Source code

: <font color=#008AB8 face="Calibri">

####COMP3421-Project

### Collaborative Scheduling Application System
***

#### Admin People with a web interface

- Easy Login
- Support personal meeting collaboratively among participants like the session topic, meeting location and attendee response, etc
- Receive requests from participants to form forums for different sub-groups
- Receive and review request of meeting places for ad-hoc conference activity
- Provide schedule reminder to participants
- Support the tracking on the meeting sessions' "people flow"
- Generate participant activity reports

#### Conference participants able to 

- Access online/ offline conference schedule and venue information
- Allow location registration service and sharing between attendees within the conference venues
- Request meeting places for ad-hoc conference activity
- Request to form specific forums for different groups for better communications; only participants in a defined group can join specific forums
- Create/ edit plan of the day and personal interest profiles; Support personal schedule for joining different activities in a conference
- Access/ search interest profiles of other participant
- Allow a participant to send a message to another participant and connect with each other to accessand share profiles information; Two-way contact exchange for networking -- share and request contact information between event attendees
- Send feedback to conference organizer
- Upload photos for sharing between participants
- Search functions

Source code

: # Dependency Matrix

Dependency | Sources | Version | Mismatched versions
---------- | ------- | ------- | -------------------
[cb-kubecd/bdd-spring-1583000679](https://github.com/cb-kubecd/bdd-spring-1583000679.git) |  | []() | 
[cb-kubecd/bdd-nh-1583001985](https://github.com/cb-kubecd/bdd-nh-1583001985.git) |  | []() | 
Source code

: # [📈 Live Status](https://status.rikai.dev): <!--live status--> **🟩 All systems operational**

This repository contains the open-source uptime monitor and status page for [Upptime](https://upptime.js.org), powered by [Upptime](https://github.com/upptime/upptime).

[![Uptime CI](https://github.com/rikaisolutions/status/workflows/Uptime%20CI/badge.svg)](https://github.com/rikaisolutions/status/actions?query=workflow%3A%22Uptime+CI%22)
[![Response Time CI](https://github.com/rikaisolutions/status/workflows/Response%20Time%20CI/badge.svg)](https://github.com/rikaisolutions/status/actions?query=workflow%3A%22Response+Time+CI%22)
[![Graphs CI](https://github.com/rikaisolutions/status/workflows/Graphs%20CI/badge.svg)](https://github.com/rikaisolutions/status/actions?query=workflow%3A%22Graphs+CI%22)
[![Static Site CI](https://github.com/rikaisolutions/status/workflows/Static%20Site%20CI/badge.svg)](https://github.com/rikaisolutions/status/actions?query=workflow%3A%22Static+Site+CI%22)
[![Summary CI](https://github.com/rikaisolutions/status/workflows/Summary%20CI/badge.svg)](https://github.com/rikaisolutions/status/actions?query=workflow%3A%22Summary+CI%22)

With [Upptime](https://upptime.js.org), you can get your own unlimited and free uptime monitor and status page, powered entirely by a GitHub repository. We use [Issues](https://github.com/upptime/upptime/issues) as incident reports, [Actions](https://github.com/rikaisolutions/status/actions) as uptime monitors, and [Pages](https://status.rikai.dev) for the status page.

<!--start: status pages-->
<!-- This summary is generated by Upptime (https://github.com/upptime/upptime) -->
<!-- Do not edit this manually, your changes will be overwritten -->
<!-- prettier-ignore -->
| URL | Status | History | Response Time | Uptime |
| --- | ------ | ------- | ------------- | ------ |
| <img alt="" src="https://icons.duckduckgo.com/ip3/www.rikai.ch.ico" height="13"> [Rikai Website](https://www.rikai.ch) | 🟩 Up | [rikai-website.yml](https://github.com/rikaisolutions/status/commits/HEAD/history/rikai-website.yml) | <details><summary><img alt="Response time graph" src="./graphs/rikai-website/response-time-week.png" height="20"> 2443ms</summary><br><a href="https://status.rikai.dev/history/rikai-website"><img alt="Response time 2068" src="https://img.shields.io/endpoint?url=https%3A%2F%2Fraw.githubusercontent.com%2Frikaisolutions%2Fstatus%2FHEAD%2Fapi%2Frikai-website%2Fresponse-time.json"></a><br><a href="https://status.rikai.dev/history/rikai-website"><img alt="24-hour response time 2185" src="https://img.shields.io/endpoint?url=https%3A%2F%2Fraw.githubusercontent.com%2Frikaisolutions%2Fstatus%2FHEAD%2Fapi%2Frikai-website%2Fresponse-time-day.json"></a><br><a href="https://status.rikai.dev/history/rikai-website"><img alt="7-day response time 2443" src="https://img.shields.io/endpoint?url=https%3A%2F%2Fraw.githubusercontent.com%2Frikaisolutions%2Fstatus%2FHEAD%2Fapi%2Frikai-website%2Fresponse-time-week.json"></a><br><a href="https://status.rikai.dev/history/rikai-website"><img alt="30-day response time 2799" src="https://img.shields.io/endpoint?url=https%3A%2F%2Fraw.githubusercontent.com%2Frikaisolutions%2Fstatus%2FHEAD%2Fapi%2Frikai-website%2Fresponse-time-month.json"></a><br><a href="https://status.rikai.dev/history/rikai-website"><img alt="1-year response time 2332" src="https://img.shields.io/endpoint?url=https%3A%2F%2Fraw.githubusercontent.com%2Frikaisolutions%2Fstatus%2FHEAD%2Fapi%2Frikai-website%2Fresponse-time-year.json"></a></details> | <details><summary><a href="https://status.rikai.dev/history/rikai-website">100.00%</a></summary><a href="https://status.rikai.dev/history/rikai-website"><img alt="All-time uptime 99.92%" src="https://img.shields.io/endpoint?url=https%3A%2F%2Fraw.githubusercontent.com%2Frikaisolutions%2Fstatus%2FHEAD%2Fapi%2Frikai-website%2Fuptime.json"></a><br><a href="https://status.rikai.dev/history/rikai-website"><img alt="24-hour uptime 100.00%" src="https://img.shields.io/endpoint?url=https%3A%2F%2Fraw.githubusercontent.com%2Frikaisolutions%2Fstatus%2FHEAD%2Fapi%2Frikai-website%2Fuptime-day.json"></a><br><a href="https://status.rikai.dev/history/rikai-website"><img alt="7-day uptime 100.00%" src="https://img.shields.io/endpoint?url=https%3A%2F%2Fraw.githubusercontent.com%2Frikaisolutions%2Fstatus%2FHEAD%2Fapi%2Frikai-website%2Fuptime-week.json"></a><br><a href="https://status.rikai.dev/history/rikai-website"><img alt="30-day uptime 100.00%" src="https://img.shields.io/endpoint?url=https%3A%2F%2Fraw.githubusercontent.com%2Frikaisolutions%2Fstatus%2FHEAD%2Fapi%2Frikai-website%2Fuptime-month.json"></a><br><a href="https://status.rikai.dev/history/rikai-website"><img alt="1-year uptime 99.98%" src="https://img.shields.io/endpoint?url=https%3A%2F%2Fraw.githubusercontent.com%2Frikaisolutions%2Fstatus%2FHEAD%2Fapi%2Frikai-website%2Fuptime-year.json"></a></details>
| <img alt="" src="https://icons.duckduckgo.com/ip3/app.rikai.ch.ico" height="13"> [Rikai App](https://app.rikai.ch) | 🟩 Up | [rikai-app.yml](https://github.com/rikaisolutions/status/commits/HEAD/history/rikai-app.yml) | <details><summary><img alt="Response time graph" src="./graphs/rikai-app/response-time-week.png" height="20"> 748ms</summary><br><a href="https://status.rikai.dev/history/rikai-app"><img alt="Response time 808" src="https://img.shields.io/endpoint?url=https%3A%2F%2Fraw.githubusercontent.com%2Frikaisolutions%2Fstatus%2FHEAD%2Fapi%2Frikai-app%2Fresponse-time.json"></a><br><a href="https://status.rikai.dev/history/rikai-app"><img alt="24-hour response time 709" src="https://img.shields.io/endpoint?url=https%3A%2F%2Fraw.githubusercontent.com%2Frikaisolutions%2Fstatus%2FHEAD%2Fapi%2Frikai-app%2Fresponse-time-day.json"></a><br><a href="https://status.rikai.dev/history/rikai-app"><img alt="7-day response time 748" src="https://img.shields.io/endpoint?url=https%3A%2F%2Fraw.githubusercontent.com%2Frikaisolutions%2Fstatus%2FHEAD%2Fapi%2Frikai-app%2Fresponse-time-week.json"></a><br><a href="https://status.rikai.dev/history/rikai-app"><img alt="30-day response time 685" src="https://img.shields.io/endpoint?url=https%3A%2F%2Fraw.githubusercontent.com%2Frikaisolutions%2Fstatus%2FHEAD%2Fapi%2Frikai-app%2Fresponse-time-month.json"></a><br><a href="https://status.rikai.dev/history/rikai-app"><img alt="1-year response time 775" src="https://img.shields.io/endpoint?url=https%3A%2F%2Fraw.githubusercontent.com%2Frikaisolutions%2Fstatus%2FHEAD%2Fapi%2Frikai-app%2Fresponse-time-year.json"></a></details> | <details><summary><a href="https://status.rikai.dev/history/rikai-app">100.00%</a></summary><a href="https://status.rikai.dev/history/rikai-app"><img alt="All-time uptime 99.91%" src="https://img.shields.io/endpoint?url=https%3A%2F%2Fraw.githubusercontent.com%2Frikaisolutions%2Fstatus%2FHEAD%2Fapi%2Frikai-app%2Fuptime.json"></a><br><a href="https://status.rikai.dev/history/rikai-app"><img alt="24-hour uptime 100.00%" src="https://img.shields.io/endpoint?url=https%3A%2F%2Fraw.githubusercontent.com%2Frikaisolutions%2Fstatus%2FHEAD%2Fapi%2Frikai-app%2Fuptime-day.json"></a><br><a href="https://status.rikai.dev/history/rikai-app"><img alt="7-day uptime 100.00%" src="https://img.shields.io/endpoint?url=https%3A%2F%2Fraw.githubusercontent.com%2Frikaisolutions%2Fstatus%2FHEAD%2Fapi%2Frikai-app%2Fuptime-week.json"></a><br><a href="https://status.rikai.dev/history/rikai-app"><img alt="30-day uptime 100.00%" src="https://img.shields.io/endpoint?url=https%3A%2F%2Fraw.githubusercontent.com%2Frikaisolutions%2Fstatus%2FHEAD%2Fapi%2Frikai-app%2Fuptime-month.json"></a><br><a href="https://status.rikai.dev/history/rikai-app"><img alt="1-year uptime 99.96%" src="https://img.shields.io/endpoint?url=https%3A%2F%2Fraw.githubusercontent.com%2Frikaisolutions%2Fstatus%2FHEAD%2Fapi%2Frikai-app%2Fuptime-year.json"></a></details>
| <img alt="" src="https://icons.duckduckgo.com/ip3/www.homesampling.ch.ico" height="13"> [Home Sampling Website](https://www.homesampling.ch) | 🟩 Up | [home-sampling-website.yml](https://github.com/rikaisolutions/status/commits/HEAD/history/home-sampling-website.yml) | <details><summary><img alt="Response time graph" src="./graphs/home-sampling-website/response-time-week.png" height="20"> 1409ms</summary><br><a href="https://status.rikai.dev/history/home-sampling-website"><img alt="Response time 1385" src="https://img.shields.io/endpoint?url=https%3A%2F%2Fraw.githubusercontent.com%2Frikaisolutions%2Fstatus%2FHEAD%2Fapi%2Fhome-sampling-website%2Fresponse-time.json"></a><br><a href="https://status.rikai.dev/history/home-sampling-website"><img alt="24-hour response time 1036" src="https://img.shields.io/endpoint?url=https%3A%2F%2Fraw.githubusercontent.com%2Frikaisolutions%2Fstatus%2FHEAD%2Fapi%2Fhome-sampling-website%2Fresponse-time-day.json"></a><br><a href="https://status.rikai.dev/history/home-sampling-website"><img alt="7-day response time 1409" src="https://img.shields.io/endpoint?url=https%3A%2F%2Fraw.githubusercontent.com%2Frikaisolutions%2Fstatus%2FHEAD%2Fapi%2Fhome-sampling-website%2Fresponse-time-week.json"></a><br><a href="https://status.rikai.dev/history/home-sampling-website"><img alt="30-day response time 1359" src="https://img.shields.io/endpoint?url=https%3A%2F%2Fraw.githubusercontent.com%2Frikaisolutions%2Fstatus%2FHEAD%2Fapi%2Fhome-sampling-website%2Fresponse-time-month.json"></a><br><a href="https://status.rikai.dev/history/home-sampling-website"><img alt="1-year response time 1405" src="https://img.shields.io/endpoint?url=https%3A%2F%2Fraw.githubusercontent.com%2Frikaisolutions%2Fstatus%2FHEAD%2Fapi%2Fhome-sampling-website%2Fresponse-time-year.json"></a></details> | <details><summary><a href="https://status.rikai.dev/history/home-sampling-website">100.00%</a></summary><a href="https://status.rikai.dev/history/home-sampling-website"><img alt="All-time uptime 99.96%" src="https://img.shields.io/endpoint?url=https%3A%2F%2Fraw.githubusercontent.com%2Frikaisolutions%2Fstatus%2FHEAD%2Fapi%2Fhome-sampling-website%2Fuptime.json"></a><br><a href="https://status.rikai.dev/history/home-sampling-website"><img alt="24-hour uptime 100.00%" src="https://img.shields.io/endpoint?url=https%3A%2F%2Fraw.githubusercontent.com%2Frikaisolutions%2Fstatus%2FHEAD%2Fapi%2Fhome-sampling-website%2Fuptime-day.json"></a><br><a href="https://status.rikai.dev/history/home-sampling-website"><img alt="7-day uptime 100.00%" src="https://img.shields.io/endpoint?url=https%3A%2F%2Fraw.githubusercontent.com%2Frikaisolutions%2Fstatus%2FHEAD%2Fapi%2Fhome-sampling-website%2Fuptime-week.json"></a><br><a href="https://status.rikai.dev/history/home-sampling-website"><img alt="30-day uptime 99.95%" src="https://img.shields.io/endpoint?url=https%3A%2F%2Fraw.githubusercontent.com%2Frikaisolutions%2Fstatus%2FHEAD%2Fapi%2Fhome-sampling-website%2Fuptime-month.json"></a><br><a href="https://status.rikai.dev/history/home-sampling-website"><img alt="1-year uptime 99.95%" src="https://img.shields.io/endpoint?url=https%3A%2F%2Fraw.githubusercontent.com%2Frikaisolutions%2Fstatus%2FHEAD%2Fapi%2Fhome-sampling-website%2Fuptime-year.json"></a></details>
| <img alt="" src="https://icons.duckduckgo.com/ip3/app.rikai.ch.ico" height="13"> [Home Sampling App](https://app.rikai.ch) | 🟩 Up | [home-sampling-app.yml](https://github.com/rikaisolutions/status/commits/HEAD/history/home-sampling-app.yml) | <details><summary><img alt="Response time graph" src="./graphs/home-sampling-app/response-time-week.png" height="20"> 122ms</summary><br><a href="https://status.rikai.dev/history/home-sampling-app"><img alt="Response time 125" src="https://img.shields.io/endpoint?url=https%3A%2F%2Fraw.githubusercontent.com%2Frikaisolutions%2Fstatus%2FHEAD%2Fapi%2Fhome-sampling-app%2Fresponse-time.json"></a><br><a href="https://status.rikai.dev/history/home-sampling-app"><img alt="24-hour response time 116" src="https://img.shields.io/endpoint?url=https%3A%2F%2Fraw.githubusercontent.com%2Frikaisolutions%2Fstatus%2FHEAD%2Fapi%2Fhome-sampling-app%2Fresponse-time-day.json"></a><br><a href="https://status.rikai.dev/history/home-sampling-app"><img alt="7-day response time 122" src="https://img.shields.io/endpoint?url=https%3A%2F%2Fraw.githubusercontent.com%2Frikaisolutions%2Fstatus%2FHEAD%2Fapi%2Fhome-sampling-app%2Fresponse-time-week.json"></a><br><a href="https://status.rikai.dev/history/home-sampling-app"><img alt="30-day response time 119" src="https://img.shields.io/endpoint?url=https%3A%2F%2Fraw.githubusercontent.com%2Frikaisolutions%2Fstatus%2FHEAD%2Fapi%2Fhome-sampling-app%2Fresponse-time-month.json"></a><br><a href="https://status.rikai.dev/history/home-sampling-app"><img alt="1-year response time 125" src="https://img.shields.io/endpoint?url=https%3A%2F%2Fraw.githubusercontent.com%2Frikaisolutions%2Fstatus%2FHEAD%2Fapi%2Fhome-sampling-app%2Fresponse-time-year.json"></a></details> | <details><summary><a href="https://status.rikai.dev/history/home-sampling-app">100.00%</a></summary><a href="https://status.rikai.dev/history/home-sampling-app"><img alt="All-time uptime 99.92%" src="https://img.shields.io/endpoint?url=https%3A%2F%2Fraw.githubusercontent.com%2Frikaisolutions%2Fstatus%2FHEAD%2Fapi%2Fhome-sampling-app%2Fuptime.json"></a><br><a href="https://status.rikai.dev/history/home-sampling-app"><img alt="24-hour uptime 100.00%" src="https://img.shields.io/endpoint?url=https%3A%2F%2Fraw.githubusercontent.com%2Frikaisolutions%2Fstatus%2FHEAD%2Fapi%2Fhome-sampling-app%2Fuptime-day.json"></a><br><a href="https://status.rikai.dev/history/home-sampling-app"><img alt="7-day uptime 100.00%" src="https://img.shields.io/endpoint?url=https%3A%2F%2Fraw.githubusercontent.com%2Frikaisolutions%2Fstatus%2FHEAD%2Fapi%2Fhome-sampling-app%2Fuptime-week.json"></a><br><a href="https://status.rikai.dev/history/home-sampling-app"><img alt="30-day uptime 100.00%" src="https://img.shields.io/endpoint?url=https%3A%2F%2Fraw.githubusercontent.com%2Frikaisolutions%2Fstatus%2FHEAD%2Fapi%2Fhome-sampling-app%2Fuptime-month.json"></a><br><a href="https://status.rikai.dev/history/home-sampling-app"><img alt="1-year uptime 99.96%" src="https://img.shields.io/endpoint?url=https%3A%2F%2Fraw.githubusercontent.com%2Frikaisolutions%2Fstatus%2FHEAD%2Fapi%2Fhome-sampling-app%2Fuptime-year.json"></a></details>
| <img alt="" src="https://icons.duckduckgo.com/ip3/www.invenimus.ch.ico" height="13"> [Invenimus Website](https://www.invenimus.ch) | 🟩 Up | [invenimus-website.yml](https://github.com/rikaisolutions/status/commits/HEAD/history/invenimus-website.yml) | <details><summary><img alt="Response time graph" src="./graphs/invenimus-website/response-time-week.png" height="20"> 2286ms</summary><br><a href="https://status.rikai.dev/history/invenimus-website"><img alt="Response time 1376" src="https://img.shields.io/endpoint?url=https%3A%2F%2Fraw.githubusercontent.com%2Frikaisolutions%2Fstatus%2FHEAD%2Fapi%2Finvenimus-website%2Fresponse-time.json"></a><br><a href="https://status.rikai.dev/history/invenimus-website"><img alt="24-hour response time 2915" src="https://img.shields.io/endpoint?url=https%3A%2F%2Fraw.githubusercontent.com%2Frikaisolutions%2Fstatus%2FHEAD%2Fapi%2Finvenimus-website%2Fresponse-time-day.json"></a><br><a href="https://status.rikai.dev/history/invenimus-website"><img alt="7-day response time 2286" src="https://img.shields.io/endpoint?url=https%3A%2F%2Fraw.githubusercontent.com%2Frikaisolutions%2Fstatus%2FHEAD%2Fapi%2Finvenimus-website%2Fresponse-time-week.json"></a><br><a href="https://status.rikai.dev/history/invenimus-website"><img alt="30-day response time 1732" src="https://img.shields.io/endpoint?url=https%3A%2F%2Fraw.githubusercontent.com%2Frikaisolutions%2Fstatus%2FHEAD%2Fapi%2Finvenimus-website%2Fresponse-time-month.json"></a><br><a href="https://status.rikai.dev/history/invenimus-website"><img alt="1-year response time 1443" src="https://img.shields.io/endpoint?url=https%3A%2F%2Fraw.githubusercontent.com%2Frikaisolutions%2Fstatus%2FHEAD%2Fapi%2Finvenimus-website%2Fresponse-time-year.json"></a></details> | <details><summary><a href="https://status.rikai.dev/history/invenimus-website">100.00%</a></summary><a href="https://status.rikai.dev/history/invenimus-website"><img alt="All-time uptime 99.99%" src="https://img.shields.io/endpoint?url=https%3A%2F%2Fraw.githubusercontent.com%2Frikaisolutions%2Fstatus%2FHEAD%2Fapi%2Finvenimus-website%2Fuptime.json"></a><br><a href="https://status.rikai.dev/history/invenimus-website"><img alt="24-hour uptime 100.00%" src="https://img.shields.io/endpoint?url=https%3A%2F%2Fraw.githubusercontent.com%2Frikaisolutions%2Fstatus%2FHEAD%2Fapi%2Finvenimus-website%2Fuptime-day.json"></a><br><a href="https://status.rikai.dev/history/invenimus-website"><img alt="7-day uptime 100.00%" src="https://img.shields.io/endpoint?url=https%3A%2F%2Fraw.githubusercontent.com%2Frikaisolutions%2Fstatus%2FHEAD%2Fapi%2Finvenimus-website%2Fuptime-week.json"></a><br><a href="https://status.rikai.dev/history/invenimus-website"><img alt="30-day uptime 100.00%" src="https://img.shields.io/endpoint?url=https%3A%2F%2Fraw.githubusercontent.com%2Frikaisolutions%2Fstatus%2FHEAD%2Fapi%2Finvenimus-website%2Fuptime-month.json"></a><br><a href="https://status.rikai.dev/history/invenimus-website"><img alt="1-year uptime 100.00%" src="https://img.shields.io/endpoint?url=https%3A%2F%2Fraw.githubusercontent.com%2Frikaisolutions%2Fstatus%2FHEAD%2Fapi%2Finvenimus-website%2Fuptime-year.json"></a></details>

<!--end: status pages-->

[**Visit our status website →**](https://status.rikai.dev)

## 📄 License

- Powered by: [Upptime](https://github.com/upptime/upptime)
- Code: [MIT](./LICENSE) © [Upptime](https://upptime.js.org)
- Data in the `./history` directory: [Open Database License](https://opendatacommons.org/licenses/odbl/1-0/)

☆ ☆ ☆ ☆

Exercise brief: Find all the lines with "forums" in the data and copy them.

Response area:
- Receive requests from participants to form forums for different sub-groups
- Request to form specific forums for different groups for better communications; only participants in a defined group can join specific forums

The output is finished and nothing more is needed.